The state Department of Environmental Protection allowed Greenville Water Authority to lift a boil water advisory Sunday morning, after tests were conclusive that the water wasn’t contaminated with the intestinal parasite giardia.
The notice was lifted at about 8:15 and Mayor Dick Miller, who doubles as authority chairman, said the authority spread the word to local media outlets, churches and the water authority’s two largest customers, Thiel College and UPMC Horizon.
“We didn’t want to go into Thanksgiving with people having an inconvenience,” Miller said.
So authority workers went into overdrive to take apart, inspect and repair the water plant’s four filters. Three of them were working Sunday, enough to lift the order, Miller said.
DEP has said that three working filters are enough to ensure that giardia doesn’t contaminate the treated water.
“I thought they (authority workers) did a good job under extreme pressure,” Miller said.
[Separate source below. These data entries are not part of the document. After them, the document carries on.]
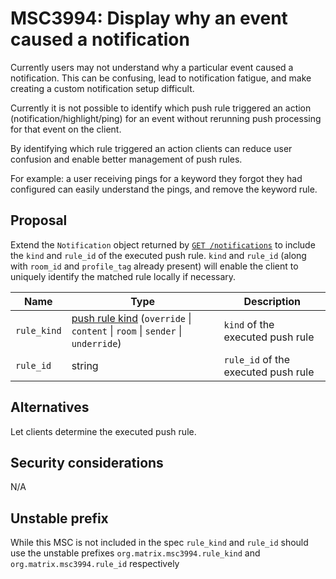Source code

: # MSC3994: Display why an event caused a notification

Currently users may not understand why a particular event caused a notification. This can be confusing, lead to notification fatigue, and make creating a custom notification setup difficult.

Currently it is not possible to identify which push rule triggered an action (notification/highlight/ping) for an event without rerunning push processing for that event on the client.

By identifying which rule triggered an action clients can reduce user confusion and enable better management of push rules.

For example: a user receiving pings for a keyword they forgot they had configured can easily understand the pings, and remove the keyword rule.

## Proposal

Extend the `Notification` object returned by [`GET /notifications`](https://spec.matrix.org/latest/client-server-api/#listing-notifications) to include the `kind` and `rule_id` of the executed push rule. 
`kind` and `rule_id` (along with `room_id` and `profile_tag` already present) will enable the client to uniquely identify the matched rule locally if necessary.

| Name | Type | Description |
|--|--|--|
| `rule_kind` | [push rule kind](https://spec.matrix.org/latest/client-server-api/#push-rules) (`override` \| `content` \| `room` \| `sender` \| `underride`) | `kind` of the executed push rule |
| `rule_id` | string | `rule_id` of the executed push rule |


## Alternatives

Let clients determine the executed push rule.

## Security considerations

N/A

## Unstable prefix
While this MSC is not included in the spec `rule_kind` and `rule_id` should use the unstable prefixes `org.matrix.msc3994.rule_kind` and `org.matrix.msc3994.rule_id` respectively
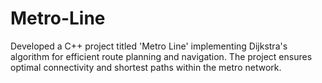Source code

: # Metro-Line
Developed a C++ project titled 'Metro Line' implementing Dijkstra's algorithm for efficient route planning and navigation. The project ensures optimal connectivity and shortest paths within the metro network.
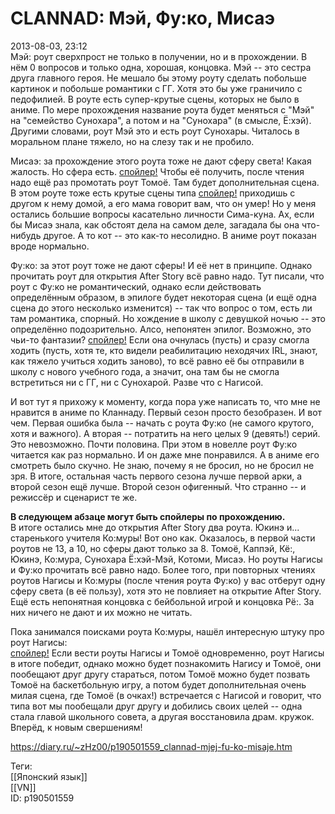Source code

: CLANNAD: Мэй, Фу:ко, Мисаэ
===========================

   
 2013-08-03, 23:12   
  Мэй: роут сверхпрост не только в получении, но и в прохождении. В нём 0 вопросов и только одна, хорошая, концовка. Мэй -- это сестра друга главного героя. Не мешало бы этому роуту сделать побольше картинок и побольше романтики с ГГ. Хотя это бы уже граничило с педофилией. В роуте есть супер-крутые сцены, которых не было в аниме. По мере прохождения название роута будет меняться с "Мэй" на "семейство Сунохара", а потом и на "Сунохара" (в смысле, Ё:хэй). Другими словами, роут Мэй это и есть роут Сунохары. Читалось в моральном плане тяжело, но на слезу так и не пробило.   
   
 Мисаэ: за прохождение этого роута тоже не дают сферу света! Какая жалость. Но сфера есть.  [спойлер!](https://zHz00.diary.ru/p190501559.htm?index=1#linkmore190501559m1)    Чтобы её получить, после чтения надо ещё раз промотать роут Томоё. Там будет дополнительная сцена.   В этом роуте тоже есть крутые сцены типа  [спойлер!](https://zHz00.diary.ru/p190501559.htm?index=2#linkmore190501559m2)    приходишь с другом к нему домой, а его мама говорит вам, что он умер!   Но у меня остались большие вопросы касательно личности Сима-куна. Ах, если бы Мисаэ знала, как обстоят дела на самом деле, загадала бы она что-нибудь другое. А то кот -- это как-то несолидно. В аниме роут показан вроде нормально.   
   
 Фу:ко: за этот роут тоже не дают сферы! И её нет в принципе. Однако прочитать роут для открытия After Story всё равно надо. Тут писали, что роут с Фу:ко не романтический, однако если действовать определённым образом, в эпилоге будет некоторая сцена (и ещё одна сцена до этого несколько изменится) -- так что вопрос о том, есть ли там романтика, спорный. Но хождение в школу с девушкой ночью -- это определённо подозрительно. Алсо, непонятен эпилог. Возможно, это чьи-то фантазии?  [спойлер!](https://zHz00.diary.ru/p190501559.htm?index=3#linkmore190501559m3)    Если она очнулась (пусть) и сразу смогла ходить (пусть, хотя те, кто видели реабилитацию неходячих IRL, знают, как тяжело учиться ходить заново), то всё равно её бы отправили в школу с нового учебного года, а значит, она там бы не смогла встретиться ни с ГГ, ни с Сунохарой. Разве что с Нагисой.     
   
 И вот тут я прихожу к моменту, когда пора уже написать то, что мне не нравится в аниме по Кланнаду. Первый сезон просто безобразен. И вот чем. Первая ошибка была -- начать с роута Фу:ко (не самого крутого, хотя и важного). А вторая -- потратить на него целых 9 (девять!) серий. Это невозможно. Почти половина. При этом в новелле роут Фу:ко читается как раз нормально. И он даже мне понравился. А в аниме его смотреть было скучно. Не знаю, почему я не бросил, но не бросил не зря. В итоге, остальная часть первого сезона лучше первой арки, а второй сезон ещё лучше. Второй сезон офигенный. Что странно -- и режиссёр и сценарист те же.   
   
  **В следующем абзаце могут быть спойлеры по прохождению.**    
 В итоге остались мне до открытия After Story два роута. Юкинэ и... старенького учителя Ко:муры! Вот оно как. Оказалось, в первой части роутов не 13, а 10, но сферы дают только за 8. Томоё, Каппэй, Кё:, Юкинэ, Ко:мура, Сунохара Ё:хэй-Мэй, Котоми, Мисаэ. Но роуты Нагисы и Фу:ко прочитать всё равно надо. Более того, при повторных чтениях роутов Нагисы и Ко:муры (после чтения роута Фу:ко) у вас отберут одну сферу света (в её пользу), хотя это не повлияет на открытие After Story. Ещё есть непонятная концовка с бейбольной игрой и концовка Рё:. За них ничего не дают и их можно не читать.   
   
 Пока занимался поисками роута Ко:муры, нашёл интересную штуку про роут Нагисы:   
  [спойлер!](https://zHz00.diary.ru/p190501559.htm?index=4#linkmore190501559m4)    Если вести роуты Нагисы и Томоё одновременно, роут Нагисы в итоге победит, однако можно будет познакомить Нагису и Томоё, они пообещают друг другу стараться, потом Томоё можно будет позвать Томоё на баскетбольную игру, а потом будет дополнительная очень милая сцена, где Томоё (в очках!) встречается с Нагисой и говорит, что типа вот мы пообещали друг другу и добились своих целей -- одна стала главой школьного совета, а другая восстановила драм. кружок. Вперёд, к новым свершениям!     
    
 <https://diary.ru/~zHz00/p190501559_clannad-mjej-fu-ko-misaje.htm>   
   
 Теги:   
 [[Японский язык]]   
 [[VN]]   
 ID: p190501559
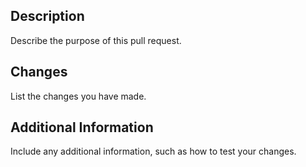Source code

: ## Description
Describe the purpose of this pull request.

## Changes
List the changes you have made.

## Additional Information
Include any additional information, such as how to test your changes.
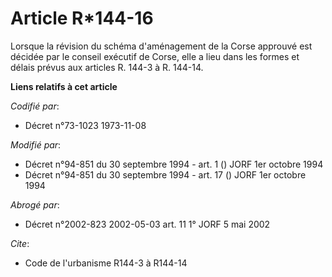 # Article R*144-16

Lorsque la révision du schéma d'aménagement de la Corse approuvé est décidée par le conseil exécutif de Corse, elle a lieu
dans les formes et délais prévus aux articles R. 144-3 à R. 144-14.

**Liens relatifs à cet article**

_Codifié par_:

  - Décret n°73-1023 1973-11-08

_Modifié par_:

  - Décret n°94-851 du 30 septembre 1994 - art. 1 () JORF 1er octobre 1994
  - Décret n°94-851 du 30 septembre 1994 - art. 17 () JORF 1er octobre 1994

_Abrogé par_:

  - Décret n°2002-823 2002-05-03 art. 11 1° JORF 5 mai 2002

_Cite_:

  - Code de l'urbanisme R144-3 à R144-14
It was yet another test for Greenville’s 3,000-customer water system, where boil water advisories are not unexpected.
“We don’t have the resources that other systems do,” Miller said.
The authority lacks the manpower of larger utilities and resources like an in-house lab and a cache of spare parts, Miller said.
He emphasized that the boil water notice was an “advisory” and didn’t mean the water wasn’t safe to drink, just that it might not be safe.
“It was important to err on the side of caution,” Miller said.
Because of the inconvenience posed to customers, the authority is giving them a 25 percent discount on their next water bill.
Customers with delinquent bills do not qualify.
Board members estimate the authority will lose $75,000 on that discount, but felt they had to give something back to the customers for dealing with the boil alert.
The alert was issued Nov. 7 when DEP found high levels of giardia in the Shenango River, the water treatment plant’s water source. At that time, authority employees said they needed until Nov. 21 to inspect and repair the filtration system, which DEP said wasn’t functioning at full capacity.
DEP’s tests of the treated water were inconclusive that giardia was present, but the boil alert was issued as a precaution, said Eric Buzza, an operations specialist with the authority’s engineer, Gannett Fleming Inc. of Mercer.
Those test results may have been inconclusive because an aluminum-based chemical called flock used to remove contaminants from the river water could have interfered with the presence of giardia, Buzza said.
The flock may not have filtered the water properly, but it wouldn’t have made it to the treated water supply, he said.
When DEP tested the untreated water and filtration system about two weeks ago, it tested only one of the four filters and that filter happened to be one that wasn’t functioning properly, said Thomas L. Thompson, a senior project manager with Gannett Fleming.
If DEP had tested a different filter that was working at full capacity, the test results wouldn’t have been inconclusive and a boil alert may not have been issued, Thompson said.
The water authority board will meet Tuesday to discuss hiring a team of specialists from Thiel to investigate the water situation, including how and why it happened and how to ensure it doesn’t happen again.